Monday, June 4, 2007
Song of the Day: "Immigrant Punk" by Gogol Bordello
Whole lotta talk about immigration these days. Of course there is. We've got a presidential election just round the corner and from now till November 2008 will we be bombarded with candidates positions on immigration ranging from "Knock on the front door because the back door's closed!" to "Come on in!" from various politicians. I for one want to know what Gogol Bordello frontman and mastermind, Eugene Hütz has to say about the issue. An immigrant himself (from the "Old Country," Ukraine to be exact) Hütz's band is perhaps one of the more original and wild Brooklyn based bands. Self-described "gypsy punks," Gogol Bordello is the bastard son of Eastern European folk music of the Roma (the term we should probably use as opposed to "gypsy"), dark cabaret, and Pogues, Clash and Stooges influenced punk rock.
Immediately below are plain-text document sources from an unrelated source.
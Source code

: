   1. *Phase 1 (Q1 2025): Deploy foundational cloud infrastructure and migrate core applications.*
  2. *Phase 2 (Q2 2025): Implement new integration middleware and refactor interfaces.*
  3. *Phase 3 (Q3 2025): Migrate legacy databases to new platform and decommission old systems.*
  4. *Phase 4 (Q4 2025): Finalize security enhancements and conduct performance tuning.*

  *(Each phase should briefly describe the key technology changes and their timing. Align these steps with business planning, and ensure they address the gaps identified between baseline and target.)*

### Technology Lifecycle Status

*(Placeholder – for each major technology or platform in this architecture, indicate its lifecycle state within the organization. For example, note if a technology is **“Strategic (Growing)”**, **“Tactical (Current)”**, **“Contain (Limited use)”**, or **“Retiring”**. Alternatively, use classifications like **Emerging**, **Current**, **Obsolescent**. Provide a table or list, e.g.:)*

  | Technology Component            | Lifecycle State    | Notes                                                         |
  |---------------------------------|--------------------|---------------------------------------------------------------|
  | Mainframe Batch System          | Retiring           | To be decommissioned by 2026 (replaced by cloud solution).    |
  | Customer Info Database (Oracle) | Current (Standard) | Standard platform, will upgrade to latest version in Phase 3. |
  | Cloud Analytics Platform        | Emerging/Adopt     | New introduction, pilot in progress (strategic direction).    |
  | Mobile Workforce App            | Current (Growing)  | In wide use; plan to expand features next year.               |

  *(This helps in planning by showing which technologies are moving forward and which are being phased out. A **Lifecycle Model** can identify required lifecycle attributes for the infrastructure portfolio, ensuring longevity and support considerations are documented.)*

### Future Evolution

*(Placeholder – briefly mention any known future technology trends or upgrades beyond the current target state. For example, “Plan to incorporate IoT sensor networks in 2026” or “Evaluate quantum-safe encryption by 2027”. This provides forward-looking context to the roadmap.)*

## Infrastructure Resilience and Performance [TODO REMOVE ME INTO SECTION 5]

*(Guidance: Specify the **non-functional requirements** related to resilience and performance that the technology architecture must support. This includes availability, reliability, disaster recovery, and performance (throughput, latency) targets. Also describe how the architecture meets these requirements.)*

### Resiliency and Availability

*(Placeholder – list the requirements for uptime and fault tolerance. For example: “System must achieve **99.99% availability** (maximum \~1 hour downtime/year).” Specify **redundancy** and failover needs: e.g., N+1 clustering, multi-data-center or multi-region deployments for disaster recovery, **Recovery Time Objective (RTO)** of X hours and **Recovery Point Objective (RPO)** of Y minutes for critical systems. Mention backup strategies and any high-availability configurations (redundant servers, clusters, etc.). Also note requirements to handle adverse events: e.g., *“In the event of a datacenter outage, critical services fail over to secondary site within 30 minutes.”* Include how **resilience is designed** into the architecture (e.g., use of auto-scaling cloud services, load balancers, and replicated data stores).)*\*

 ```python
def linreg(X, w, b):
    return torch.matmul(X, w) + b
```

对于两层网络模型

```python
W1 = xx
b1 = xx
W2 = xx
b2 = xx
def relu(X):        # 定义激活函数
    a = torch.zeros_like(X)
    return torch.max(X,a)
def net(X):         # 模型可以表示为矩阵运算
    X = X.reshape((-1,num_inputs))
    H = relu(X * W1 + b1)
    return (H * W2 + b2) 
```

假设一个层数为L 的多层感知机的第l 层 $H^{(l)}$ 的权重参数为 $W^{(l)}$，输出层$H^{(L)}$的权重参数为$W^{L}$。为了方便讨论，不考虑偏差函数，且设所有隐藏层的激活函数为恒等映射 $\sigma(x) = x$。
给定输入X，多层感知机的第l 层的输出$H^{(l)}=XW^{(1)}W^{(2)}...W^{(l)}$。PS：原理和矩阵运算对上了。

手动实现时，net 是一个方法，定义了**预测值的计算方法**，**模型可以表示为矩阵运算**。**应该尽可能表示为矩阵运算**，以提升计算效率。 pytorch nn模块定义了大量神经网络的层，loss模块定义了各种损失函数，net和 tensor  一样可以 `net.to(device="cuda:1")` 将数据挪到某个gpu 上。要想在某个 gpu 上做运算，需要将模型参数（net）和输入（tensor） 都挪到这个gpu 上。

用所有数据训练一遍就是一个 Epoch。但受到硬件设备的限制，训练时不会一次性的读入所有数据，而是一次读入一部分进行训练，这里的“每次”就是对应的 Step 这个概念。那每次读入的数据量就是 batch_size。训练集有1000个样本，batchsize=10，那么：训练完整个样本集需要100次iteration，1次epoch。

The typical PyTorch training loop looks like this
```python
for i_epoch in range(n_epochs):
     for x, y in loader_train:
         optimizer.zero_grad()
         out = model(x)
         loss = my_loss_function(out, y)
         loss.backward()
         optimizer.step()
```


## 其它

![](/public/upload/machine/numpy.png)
All of the members of Gogol Bordello are pretty much Eastern European immigrants themselves and this creates a crucial dynamic to their sound. Outcasts in their own country, "punk mafia" in this country, Gogol Bordello lay in the darkest corners of the margins. So does the unnamed immigrant in the song "Immigrant Punk" of their sophomore album, Gypsy Punks Underdog World Strike, lamenting:
"Upon arriving to the melting pot
I get penciled in as a goodamn white
Now that I am categorized
Officer gets me naturalized
Now that I'm living up in God knows where
Sometime it gets hard without a friend"
It's tough out there. But then, with rejection comes acceptance and outright defiance:
"Despite the living up in USA
I'm still holding up in all my ways
I gotta friends, we gotta band
We still make sound you can't stand"
Not an easy assimilation as one may imagine. Hütz's advice, "Legalize Me! Realize Me! Party!" Not a bad party slogan. An even better song. Boasting a rollicking dance hall reggae groove, "Immigrant Punk" is a direct invitation from the Bordello to come dance and sing-a-long with them on the margins. Globalization will destroy rigid national identity, and the amorphous blob of clashing cultures that is Gogol Bordello couldn't be happier.